Group members are encouraged to cut as many shows as possible. Those that cannot be avoided must be fully compensated for over the next two decades. This means paying for measures to ensure that by then as many emissions are absorbed as companies continue to emit.


Inflation is forcing home builders to slow down and raise prices

LOS ANGELES (AP) – Rising costs and shortages of building materials and labor are spilling over to the homebuilding industry, delaying construction and prompting many builders to curb the number of homes being quired. ‘they put up for sale.

Lumber futures hit their lowest level in more than a year last week after rising almost fivefold to a record high in May. The decline of around 64% since then reflects an increase in production and a decline in demand from manufacturers as prices soared. However, the decline has yet to translate into lower costs for many manufacturers.

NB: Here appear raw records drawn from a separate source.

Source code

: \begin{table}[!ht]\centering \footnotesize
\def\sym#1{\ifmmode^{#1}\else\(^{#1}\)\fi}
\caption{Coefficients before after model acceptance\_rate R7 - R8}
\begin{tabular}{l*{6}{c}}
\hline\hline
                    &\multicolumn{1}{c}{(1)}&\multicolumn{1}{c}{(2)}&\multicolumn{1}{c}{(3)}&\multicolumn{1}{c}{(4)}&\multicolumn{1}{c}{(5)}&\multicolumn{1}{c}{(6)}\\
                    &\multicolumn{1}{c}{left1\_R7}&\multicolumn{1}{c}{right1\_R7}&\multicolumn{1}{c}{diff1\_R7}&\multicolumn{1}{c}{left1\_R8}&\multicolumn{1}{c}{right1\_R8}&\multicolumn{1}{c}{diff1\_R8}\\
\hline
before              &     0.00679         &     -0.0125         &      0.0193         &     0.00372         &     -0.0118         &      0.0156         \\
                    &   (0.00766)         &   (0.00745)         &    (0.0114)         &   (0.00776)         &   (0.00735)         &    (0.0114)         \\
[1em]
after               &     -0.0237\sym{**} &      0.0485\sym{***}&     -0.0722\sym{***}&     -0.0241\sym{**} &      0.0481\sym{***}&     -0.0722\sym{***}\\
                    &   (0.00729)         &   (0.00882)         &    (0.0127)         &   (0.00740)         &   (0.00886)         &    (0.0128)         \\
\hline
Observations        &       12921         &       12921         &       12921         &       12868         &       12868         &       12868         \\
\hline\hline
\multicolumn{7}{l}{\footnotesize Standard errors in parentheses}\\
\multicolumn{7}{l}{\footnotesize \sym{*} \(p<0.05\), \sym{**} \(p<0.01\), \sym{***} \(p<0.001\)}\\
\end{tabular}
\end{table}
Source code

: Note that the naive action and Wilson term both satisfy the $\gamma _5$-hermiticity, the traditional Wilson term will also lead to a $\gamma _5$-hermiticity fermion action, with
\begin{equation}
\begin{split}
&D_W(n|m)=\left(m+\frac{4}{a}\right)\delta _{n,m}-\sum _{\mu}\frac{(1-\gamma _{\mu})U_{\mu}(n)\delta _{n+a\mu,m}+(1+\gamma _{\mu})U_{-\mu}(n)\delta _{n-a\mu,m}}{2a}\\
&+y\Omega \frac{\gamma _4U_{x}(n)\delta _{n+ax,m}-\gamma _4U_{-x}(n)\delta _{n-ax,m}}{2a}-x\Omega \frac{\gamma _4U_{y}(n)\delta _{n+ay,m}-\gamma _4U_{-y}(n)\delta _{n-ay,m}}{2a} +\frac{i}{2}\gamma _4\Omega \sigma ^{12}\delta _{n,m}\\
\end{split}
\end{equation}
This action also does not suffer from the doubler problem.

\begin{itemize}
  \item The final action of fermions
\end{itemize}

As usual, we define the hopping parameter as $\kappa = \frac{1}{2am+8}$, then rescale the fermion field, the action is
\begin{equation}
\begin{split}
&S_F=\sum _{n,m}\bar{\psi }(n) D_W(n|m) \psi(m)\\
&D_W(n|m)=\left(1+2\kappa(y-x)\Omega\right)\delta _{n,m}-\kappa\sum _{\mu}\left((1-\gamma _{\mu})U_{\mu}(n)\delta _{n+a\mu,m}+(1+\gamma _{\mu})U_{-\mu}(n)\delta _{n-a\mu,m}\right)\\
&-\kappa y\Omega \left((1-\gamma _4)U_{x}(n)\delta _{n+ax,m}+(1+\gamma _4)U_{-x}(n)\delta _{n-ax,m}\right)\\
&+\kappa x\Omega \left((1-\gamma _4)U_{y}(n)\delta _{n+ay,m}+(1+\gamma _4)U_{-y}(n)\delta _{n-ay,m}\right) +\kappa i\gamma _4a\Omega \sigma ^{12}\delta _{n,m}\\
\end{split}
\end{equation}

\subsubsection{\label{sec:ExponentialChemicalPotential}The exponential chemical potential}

Meanwhile, the industry is grappling with a host of other high costs for windows, doors, flooring, roofing and other types of building products.


United Nations agency: innovation continued even as coronavirus emerged

GENEVA (AP) – The UN’s intellectual property agency says innovation progressed last year despite the impact of the coronavirus outbreak. Technology, pharmaceutical and biotechnology industries have boosted their investments, even as hard-hit sectors like transportation and travel cut back on spending.

The findings released today come from the latest report on the WIPO Innovation Index, which ranks Switzerland, Sweden, the United States, Britain and South Korea, in part thanks to creativity like K-Pop music, like the most innovative economies. China and France occupy a prominent place in the ranking, which remains dominated by Asia, Europe and North America.


Universal Studios opens Beijing park under virus barriers

BEIJING (AP) – Harry Potter fans came in disguise as wizards as Universal Studios opened its first theme park in China under virus control. The Hollywood studio’s “Jurassic Park”, “Kung Fu Panda” and “Harry Potter” film franchises, as well as the “Despicable Me” Minions feature prominently in the park on the eastern outskirts of Beijing, the Chinese capital. The opening continued despite coronavirus outbreaks in southeast China that prompted the government to tighten travel controls in some areas.

Universal Studios Beijing is the first foreign-themed amusement park in the Chinese capital. It is the fifth worldwide for Universal Studios and the third in Asia.